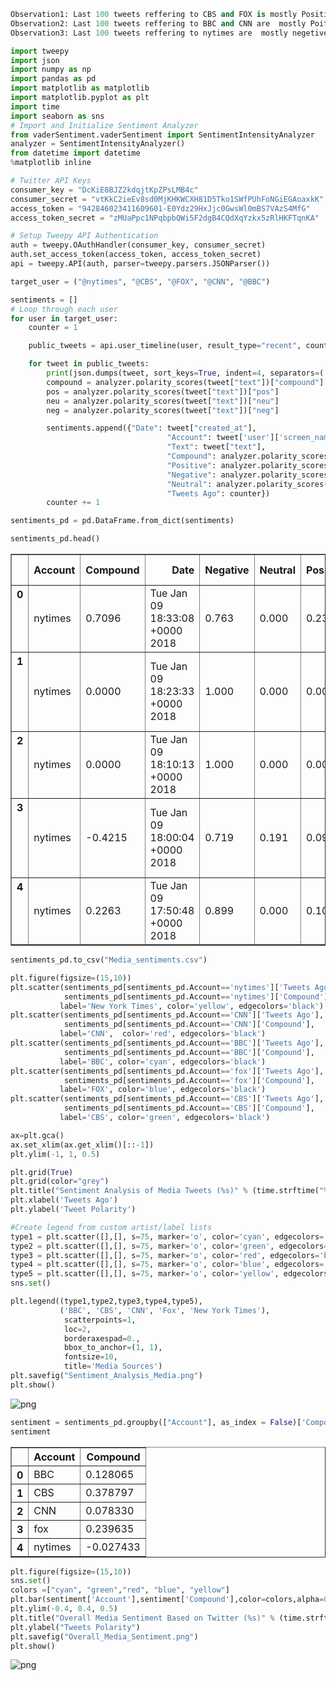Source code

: 

```python
Observation1: Last 100 tweets reffering to CBS and FOX is mostly Positive.
Observation2: Last 100 tweets reffering to BBC and CNN are  mostly Poitive or neutral sentiments.
Observation3: Last 100 tweets reffering to nytimes are  mostly negetive sentiments.
```


```python
import tweepy
import json
import numpy as np
import pandas as pd
import matplotlib as matplotlib
import matplotlib.pyplot as plt
import time
import seaborn as sns
# Import and Initialize Sentiment Analyzer
from vaderSentiment.vaderSentiment import SentimentIntensityAnalyzer
analyzer = SentimentIntensityAnalyzer()
from datetime import datetime 
%matplotlib inline
```


```python
# Twitter API Keys
consumer_key = "DcKiE8BJZ2kdqjtKpZPsLMB4c"
consumer_secret = "vtKkC2ieEv8sd0MjKHKWCXH81D5Tko1SWfPUhFoNGiEGAoaxkK"
access_token = "942846023411609601-E0Ydz29HxJjc0GwsWl0mBS7VAzS4MfG"
access_token_secret = "zMUaPpc1NPqbpbQWi5F2dgB4CQdXqYzkx5zRlHKFTqnKA"

# Setup Tweepy API Authentication
auth = tweepy.OAuthHandler(consumer_key, consumer_secret)
auth.set_access_token(access_token, access_token_secret)
api = tweepy.API(auth, parser=tweepy.parsers.JSONParser())
```


```python
target_user = ("@nytimes", "@CBS", "@FOX", "@CNN", "@BBC")

sentiments = []
# Loop through each user
for user in target_user:
    counter = 1

    public_tweets = api.user_timeline(user, result_type="recent", count = 100)

    for tweet in public_tweets:
        print(json.dumps(tweet, sort_keys=True, indent=4, separators=(',', ': ')))
        compound = analyzer.polarity_scores(tweet["text"])["compound"]
        pos = analyzer.polarity_scores(tweet["text"])["pos"]
        neu = analyzer.polarity_scores(tweet["text"])["neu"]
        neg = analyzer.polarity_scores(tweet["text"])["neg"]

        sentiments.append({"Date": tweet["created_at"],
                                   "Account": tweet['user']['screen_name'],
                                   "Text": tweet["text"],
                                   "Compound": analyzer.polarity_scores(tweet["text"])["compound"],
                                   "Positive": analyzer.polarity_scores(tweet["text"])["pos"],
                                   "Negative": analyzer.polarity_scores(tweet["text"])["neu"],
                                   "Neutral": analyzer.polarity_scores(tweet["text"])["neg"],
                                   "Tweets Ago": counter})
        counter += 1
```


```python
sentiments_pd = pd.DataFrame.from_dict(sentiments)

```


```python
sentiments_pd.head()

```




<div>
<style>
    .dataframe thead tr:only-child th {
        text-align: right;
    }

    .dataframe thead th {
        text-align: left;
    }

    .dataframe tbody tr th {
        vertical-align: top;
    }
</style>
<table border="1" class="dataframe">
  <thead>
    <tr style="text-align: right;">
      <th></th>
      <th>Account</th>
      <th>Compound</th>
      <th>Date</th>
      <th>Negative</th>
      <th>Neutral</th>
      <th>Positive</th>
      <th>Text</th>
      <th>Tweets Ago</th>
    </tr>
  </thead>
  <tbody>
    <tr>
      <th>0</th>
      <td>nytimes</td>
      <td>0.7096</td>
      <td>Tue Jan 09 18:33:08 +0000 2018</td>
      <td>0.763</td>
      <td>0.000</td>
      <td>0.237</td>
      <td>In a visit to China, Emmanuel Macron offered t...</td>
      <td>1</td>
    </tr>
    <tr>
      <th>1</th>
      <td>nytimes</td>
      <td>0.0000</td>
      <td>Tue Jan 09 18:23:33 +0000 2018</td>
      <td>1.000</td>
      <td>0.000</td>
      <td>0.000</td>
      <td>RT @mairalg: How have @nytimes readers reacted...</td>
      <td>2</td>
    </tr>
    <tr>
      <th>2</th>
      <td>nytimes</td>
      <td>0.0000</td>
      <td>Tue Jan 09 18:10:13 +0000 2018</td>
      <td>1.000</td>
      <td>0.000</td>
      <td>0.000</td>
      <td>Opinion: A worldwide influenza pandemic is lit...</td>
      <td>3</td>
    </tr>
    <tr>
      <th>3</th>
      <td>nytimes</td>
      <td>-0.4215</td>
      <td>Tue Jan 09 18:00:04 +0000 2018</td>
      <td>0.719</td>
      <td>0.191</td>
      <td>0.090</td>
      <td>RT @nytvideo: “When my son told me he wasn’t a...</td>
      <td>4</td>
    </tr>
    <tr>
      <th>4</th>
      <td>nytimes</td>
      <td>0.2263</td>
      <td>Tue Jan 09 17:50:48 +0000 2018</td>
      <td>0.899</td>
      <td>0.000</td>
      <td>0.101</td>
      <td>Breaking News: Joe Arpaio, the former Arizona ...</td>
      <td>5</td>
    </tr>
  </tbody>
</table>
</div>




```python
sentiments_pd.to_csv("Media_sentiments.csv")
```


```python
plt.figure(figsize=(15,10))
plt.scatter(sentiments_pd[sentiments_pd.Account=='nytimes']['Tweets Ago'],
            sentiments_pd[sentiments_pd.Account=='nytimes']['Compound'],
           label='New York Times', color='yellow', edgecolors='black')
plt.scatter(sentiments_pd[sentiments_pd.Account=='CNN']['Tweets Ago'],
            sentiments_pd[sentiments_pd.Account=='CNN']['Compound'],
           label='CNN',  color='red', edgecolors='black')
plt.scatter(sentiments_pd[sentiments_pd.Account=='BBC']['Tweets Ago'],
            sentiments_pd[sentiments_pd.Account=='BBC']['Compound'],
           label='BBC', color='cyan', edgecolors='black')
plt.scatter(sentiments_pd[sentiments_pd.Account=='fox']['Tweets Ago'],
            sentiments_pd[sentiments_pd.Account=='fox']['Compound'],
           label='FOX', color='blue', edgecolors='black')
plt.scatter(sentiments_pd[sentiments_pd.Account=='CBS']['Tweets Ago'],
            sentiments_pd[sentiments_pd.Account=='CBS']['Compound'],
           label='CBS', color='green', edgecolors='black')

ax=plt.gca()
ax.set_xlim(ax.get_xlim()[::-1])
plt.ylim(-1, 1, 0.5)

plt.grid(True)
plt.grid(color="grey")
plt.title("Sentiment Analysis of Media Tweets (%s)" % (time.strftime("%x")), fontsize=20)
plt.xlabel('Tweets Ago')
plt.ylabel('Tweet Polarity')

#Create legend from custom artist/label lists
type1 = plt.scatter([],[], s=75, marker='o', color='cyan', edgecolors='black')
type2 = plt.scatter([],[], s=75, marker='o', color='green', edgecolors='black')
type3 = plt.scatter([],[], s=75, marker='o', color='red', edgecolors='black')
type4 = plt.scatter([],[], s=75, marker='o', color='blue', edgecolors='black')
type5 = plt.scatter([],[], s=75, marker='o', color='yellow', edgecolors='black')
sns.set()

plt.legend((type1,type2,type3,type4,type5),
           ('BBC', 'CBS', 'CNN', 'Fox', 'New York Times'),
            scatterpoints=1,
            loc=2, 
            borderaxespad=0.,
            bbox_to_anchor=(1, 1),
            fontsize=10,
            title='Media Sources')
plt.savefig("Sentiment_Analysis_Media.png")
plt.show()
```


![png](output_7_0.png)



```python
sentiment = sentiments_pd.groupby(["Account"], as_index = False)['Compound'].mean()
sentiment
```




<div>
<style>
    .dataframe thead tr:only-child th {
        text-align: right;
    }

    .dataframe thead th {
        text-align: left;
    }

    .dataframe tbody tr th {
        vertical-align: top;
    }
</style>
<table border="1" class="dataframe">
  <thead>
    <tr style="text-align: right;">
      <th></th>
      <th>Account</th>
      <th>Compound</th>
    </tr>
  </thead>
  <tbody>
    <tr>
      <th>0</th>
      <td>BBC</td>
      <td>0.128065</td>
    </tr>
    <tr>
      <th>1</th>
      <td>CBS</td>
      <td>0.378797</td>
    </tr>
    <tr>
      <th>2</th>
      <td>CNN</td>
      <td>0.078330</td>
    </tr>
    <tr>
      <th>3</th>
      <td>fox</td>
      <td>0.239635</td>
    </tr>
    <tr>
      <th>4</th>
      <td>nytimes</td>
      <td>-0.027433</td>
    </tr>
  </tbody>
</table>
</div>




```python
plt.figure(figsize=(15,10))
sns.set()
colors =["cyan", "green","red", "blue", "yellow"]
plt.bar(sentiment['Account'],sentiment['Compound'],color=colors,alpha=0.5,align='center')
plt.ylim(-0.4, 0.4, 0.5)
plt.title("Overall Media Sentiment Based on Twitter (%s)" % (time.strftime("%x")), fontsize=20)
plt.ylabel("Tweets Polarity")
plt.savefig("Overall_Media_Sentiment.png")
plt.show()
```


![png](output_9_0.png)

- - -

» **Exercise objective**: Search the listing for "legend" and copy each line holding it.

» **Answer section**:
#Create legend from custom artist/label lists
plt.legend((type1,type2,type3,type4,type5),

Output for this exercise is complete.